Developers are the Solution, Not the Problem

With 421-a set to end, New York Gov. Kathy Hochel proposed a successor program, 485-w, in the FY 2023 Executive Budget, but it was not approved by the New York State Legislature.

Some New York officials have criticized the 421-a program, claiming it doesn’t adequately serve low-income residents and that the City has lost nearly $1.8 billion in tax revenue because of it. However, this theory assumes that developers would have built the affordable housing without the 421-a tax abatement, which isn’t the case, according to another CBC analysis, No Windfall: Ending 421-a Today Won’t Free up $1.8 Billion for Decades. “The 421-a program exempts only the increase in assessed value attributable to new construction,” the analysis noted. “Property owners continue to pay taxes on the assessed value of the site prior to development…”

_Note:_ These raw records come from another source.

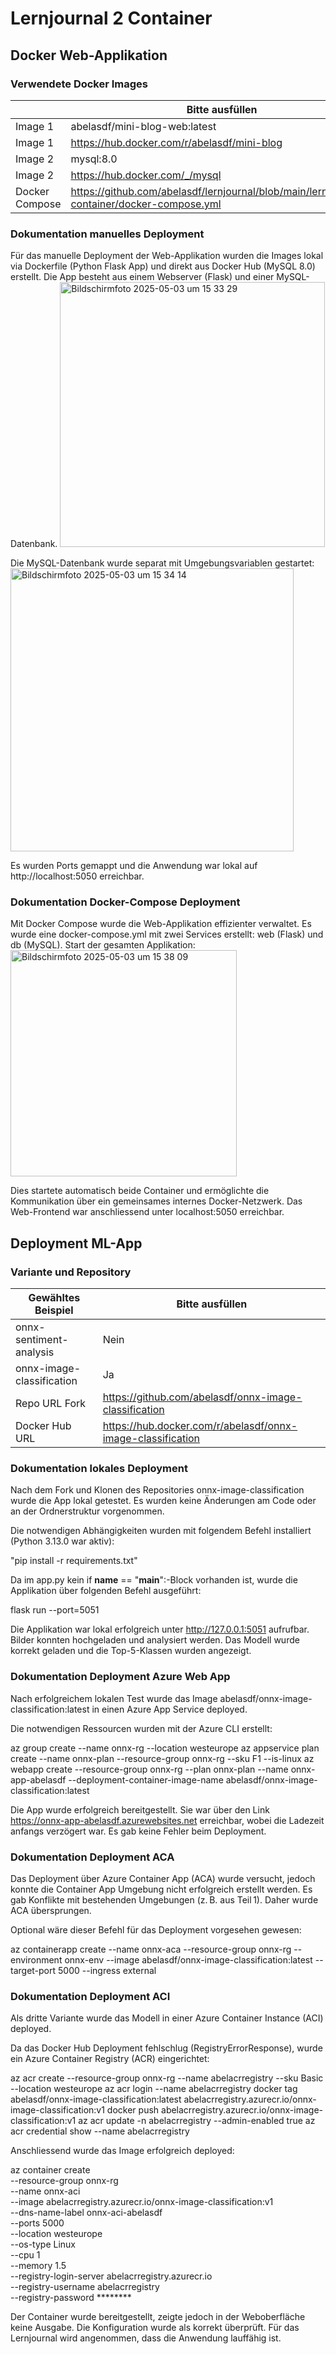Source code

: ﻿# Lernjournal 2 Container

## Docker Web-Applikation

### Verwendete Docker Images

| | Bitte ausfüllen |
| -------- | ------- |
| Image 1 |abelasdf/mini-blog-web:latest  |
| Image 1 |https://hub.docker.com/r/abelasdf/mini-blog  |
| Image 2 |mysql:8.0  |
| Image 2 |https://hub.docker.com/_/mysql  |
| Docker Compose |https://github.com/abelasdf/lernjournal/blob/main/lernjournal2-container/docker-compose.yml |

### Dokumentation manuelles Deployment
Für das manuelle Deployment der Web-Applikation wurden die Images lokal via Dockerfile (Python Flask App) und direkt aus Docker Hub (MySQL 8.0) erstellt. Die App besteht aus einem Webserver (Flask) und einer MySQL-Datenbank.
<img width="424" alt="Bildschirmfoto 2025-05-03 um 15 33 29" src="https://github.com/user-attachments/assets/3f36f429-fd9f-4698-9812-2296cbe12e07" />

Die MySQL-Datenbank wurde separat mit Umgebungsvariablen gestartet:
<img width="453" alt="Bildschirmfoto 2025-05-03 um 15 34 14" src="https://github.com/user-attachments/assets/7fcae12b-b854-4152-8a18-64493d646e99" />

Es wurden Ports gemappt und die Anwendung war lokal auf http://localhost:5050 erreichbar.


### Dokumentation Docker-Compose Deployment
Mit Docker Compose wurde die Web-Applikation effizienter verwaltet. Es wurde eine docker-compose.yml mit zwei Services erstellt: web (Flask) und db (MySQL).
Start der gesamten Applikation:
<img width="362" alt="Bildschirmfoto 2025-05-03 um 15 38 09" src="https://github.com/user-attachments/assets/bba3cbde-15e8-497f-8ec2-dc5ba79410e8" />

Dies startete automatisch beide Container und ermöglichte die Kommunikation über ein gemeinsames internes Docker-Netzwerk. Das Web-Frontend war anschliessend unter localhost:5050 erreichbar.

## Deployment ML-App

### Variante und Repository

| Gewähltes Beispiel | Bitte ausfüllen |
| -------- | ------- |
| onnx-sentiment-analysis | Nein |
| onnx-image-classification | Ja |
| Repo URL Fork |https://github.com/abelasdf/onnx-image-classification |
| Docker Hub URL |https://hub.docker.com/r/abelasdf/onnx-image-classification |

### Dokumentation lokales Deployment

Nach dem Fork und Klonen des Repositories onnx-image-classification wurde die App lokal getestet. Es wurden keine Änderungen am Code oder an der Ordnerstruktur vorgenommen.

Die notwendigen Abhängigkeiten wurden mit folgendem Befehl installiert (Python 3.13.0 war aktiv):

"pip install -r requirements.txt"

Da im app.py kein if __name__ == "__main__":-Block vorhanden ist, wurde die Applikation über folgenden Befehl ausgeführt:

flask run --port=5051

Die Applikation war lokal erfolgreich unter http://127.0.0.1:5051 aufrufbar. Bilder konnten hochgeladen und analysiert werden. Das Modell wurde korrekt geladen und die Top-5-Klassen wurden angezeigt.

### Dokumentation Deployment Azure Web App

Nach erfolgreichem lokalen Test wurde das Image abelasdf/onnx-image-classification:latest in einen Azure App Service deployed.

Die notwendigen Ressourcen wurden mit der Azure CLI erstellt:

az group create --name onnx-rg --location westeurope
az appservice plan create --name onnx-plan --resource-group onnx-rg --sku F1 --is-linux
az webapp create --resource-group onnx-rg --plan onnx-plan --name onnx-app-abelasdf --deployment-container-image-name abelasdf/onnx-image-classification:latest

Die App wurde erfolgreich bereitgestellt. Sie war über den Link https://onnx-app-abelasdf.azurewebsites.net erreichbar, wobei die Ladezeit anfangs verzögert war. Es gab keine Fehler beim Deployment.


### Dokumentation Deployment ACA

Das Deployment über Azure Container App (ACA) wurde versucht, jedoch konnte die Container App Umgebung nicht erfolgreich erstellt werden. Es gab Konflikte mit bestehenden Umgebungen (z. B. aus Teil 1). Daher wurde ACA übersprungen.

Optional wäre dieser Befehl für das Deployment vorgesehen gewesen:

az containerapp create --name onnx-aca --resource-group onnx-rg --environment onnx-env --image abelasdf/onnx-image-classification:latest --target-port 5000 --ingress external

### Dokumentation Deployment ACI

Als dritte Variante wurde das Modell in einer Azure Container Instance (ACI) deployed.

Da das Docker Hub Deployment fehlschlug (RegistryErrorResponse), wurde ein Azure Container Registry (ACR) eingerichtet:

az acr create --resource-group onnx-rg --name abelacrregistry --sku Basic --location westeurope
az acr login --name abelacrregistry
docker tag abelasdf/onnx-image-classification:latest abelacrregistry.azurecr.io/onnx-image-classification:v1
docker push abelacrregistry.azurecr.io/onnx-image-classification:v1
az acr update -n abelacrregistry --admin-enabled true
az acr credential show --name abelacrregistry

Anschliessend wurde das Image erfolgreich deployed:

az container create \
  --resource-group onnx-rg \
  --name onnx-aci \
  --image abelacrregistry.azurecr.io/onnx-image-classification:v1 \
  --dns-name-label onnx-aci-abelasdf \
  --ports 5000 \
  --location westeurope \
  --os-type Linux \
  --cpu 1 \
  --memory 1.5 \
  --registry-login-server abelacrregistry.azurecr.io \
  --registry-username abelacrregistry \
  --registry-password ********

Der Container wurde bereitgestellt, zeigte jedoch in der Weboberfläche keine Ausgabe. Die Konfiguration wurde als korrekt überprüft. Für das Lernjournal wird angenommen, dass die Anwendung lauffähig ist.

In lieu of 421-a, officials like City Comptroller Brad Lander are proposing to overhaul the New York City’s property tax system to encourage affordable housing development. However, a major change like this will be challenging, politically charged and difficult to achieve in a timely manner.

Mayor Adams Gets It, Will the State Legislature?

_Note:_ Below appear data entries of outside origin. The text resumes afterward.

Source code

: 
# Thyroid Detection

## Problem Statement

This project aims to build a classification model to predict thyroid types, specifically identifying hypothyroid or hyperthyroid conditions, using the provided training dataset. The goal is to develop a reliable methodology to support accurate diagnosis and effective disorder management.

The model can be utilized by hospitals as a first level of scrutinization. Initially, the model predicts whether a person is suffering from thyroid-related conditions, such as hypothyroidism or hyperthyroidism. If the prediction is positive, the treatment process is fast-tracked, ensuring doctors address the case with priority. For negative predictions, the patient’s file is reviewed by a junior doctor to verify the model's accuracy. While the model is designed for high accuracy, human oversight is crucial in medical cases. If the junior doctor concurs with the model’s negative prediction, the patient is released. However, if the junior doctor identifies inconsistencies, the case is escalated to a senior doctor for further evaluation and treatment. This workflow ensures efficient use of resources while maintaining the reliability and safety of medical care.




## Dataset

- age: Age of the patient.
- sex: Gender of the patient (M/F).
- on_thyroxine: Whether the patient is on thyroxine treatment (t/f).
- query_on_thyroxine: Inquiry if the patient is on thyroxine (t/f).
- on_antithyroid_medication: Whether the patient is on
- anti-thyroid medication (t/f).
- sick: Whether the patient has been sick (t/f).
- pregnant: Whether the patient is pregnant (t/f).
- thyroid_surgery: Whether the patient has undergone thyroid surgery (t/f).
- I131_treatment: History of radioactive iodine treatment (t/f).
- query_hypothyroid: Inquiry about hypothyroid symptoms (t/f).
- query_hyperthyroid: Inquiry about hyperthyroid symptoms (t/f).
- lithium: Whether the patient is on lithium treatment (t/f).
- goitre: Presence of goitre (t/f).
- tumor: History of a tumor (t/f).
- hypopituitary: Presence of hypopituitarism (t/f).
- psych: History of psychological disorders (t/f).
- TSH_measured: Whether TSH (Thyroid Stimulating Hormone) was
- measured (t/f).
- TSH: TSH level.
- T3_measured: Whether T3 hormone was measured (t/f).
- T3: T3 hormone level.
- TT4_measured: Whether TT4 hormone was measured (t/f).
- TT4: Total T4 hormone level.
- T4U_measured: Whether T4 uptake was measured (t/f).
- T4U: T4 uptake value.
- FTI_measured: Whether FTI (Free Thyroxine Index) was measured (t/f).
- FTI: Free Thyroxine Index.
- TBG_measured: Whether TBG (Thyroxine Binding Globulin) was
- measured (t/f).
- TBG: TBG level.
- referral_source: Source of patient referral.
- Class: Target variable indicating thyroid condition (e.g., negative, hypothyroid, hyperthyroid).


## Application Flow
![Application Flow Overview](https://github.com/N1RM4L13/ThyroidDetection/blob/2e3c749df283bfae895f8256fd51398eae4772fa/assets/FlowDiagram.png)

In Mayor Eric Adams words in a Daily News editorial, “If the 421-a program is allowed to expire without a new program in its place, affordable housing production in New York City would fall off a cliff.”

Mayor Adams gets it. He has pledged $5 billion to build and preserve more than 20,000 units of affordable housing per year.

Unfortunately, that still won’t be enough to meet the demand. New York City has an immediate need for 227,000 new residential units to accommodate the significant growth in its population and jobs between 2010 and 2020, and a projected need for 560,000 new units by 2030, according to a recent Real Estate Board of New York commissioned study.

Without incentives, there will be no new private development of affordable rental housing on the horizon. As a result, the housing crisis in New York City will worsen, reducing the supply of units over the next decade and pricing out not only low-income families but mostly middle-income families.

Developers and their capital have many options to consider when it comes to developing new housing and there is no doubt that New York City is an attractive place for it. However, if developers do not receive the economic value and return necessary for building rental housing, they will abandon the City for a more hospitable environment.